O levantamento aponta que, mesmo com o avanço da participação feminina no mercado de trabalho formal, a desigualdade salarial ainda persiste no estado. Em números absolutos, as mulheres recebem, em média, R$ 3.101,01, enquanto os homens têm rendimento médio de R$ 4.332,88.
Em dezembro de 2025, Mato Grosso contava com 912 empresas de grande porte. Nessas companhias, cerca de 95,6 mil vagas eram ocupadas por mulheres, sendo aproximadamente 71 mil por mulheres negras e 24,6 mil por mulheres não negras. Já os homens somavam 163,4 mil trabalhadores.
Além da desigualdade de gênero, o relatório também evidencia diferenças relacionadas à raça, indicando que mulheres negras enfrentam rendimentos ainda mais baixos em comparação aos demais grupos no mercado de trabalho.
Segundo o estudo, a disparidade salarial está associada não apenas à remuneração direta, mas também a fatores estruturais, como condições de trabalho e acesso a oportunidades de crescimento profissional dentro das empresas.
No cenário nacional, os dados seguem a mesma tendência.
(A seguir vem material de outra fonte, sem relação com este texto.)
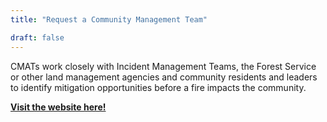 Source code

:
 ```yaml
---
title: "Request a Community Management Team"

draft: false
---
```


CMATs work closely with Incident Management Teams, the Forest Service or other land management agencies and community residents and leaders to identify mitigation opportunities before a fire impacts the community.

[**Visit the website here!**](https://www.fs.usda.gov/managing-land/fire/cmat)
Em 2025, mulheres ganharam, em média, 21,3% a menos que os homens em empresas privadas com 100 ou mais empregados, aumento em relação a 2023, quando a diferença era de 20,7%.
Apesar da desigualdade, o mercado formal registrou crescimento na participação feminina. Entre 2023 e 2025, o número de mulheres empregadas no país aumentou 11%, passando de 7,2 milhões para 8 milhões. O destaque foi o crescimento de 29% na contratação de mulheres negras, que passou de 3,2 milhões para 4,2 milhões no período.
Os dados reforçam a necessidade de políticas públicas e ações no setor privado voltadas à redução das desigualdades salariais e à promoção de equidade no mercado de trabalho.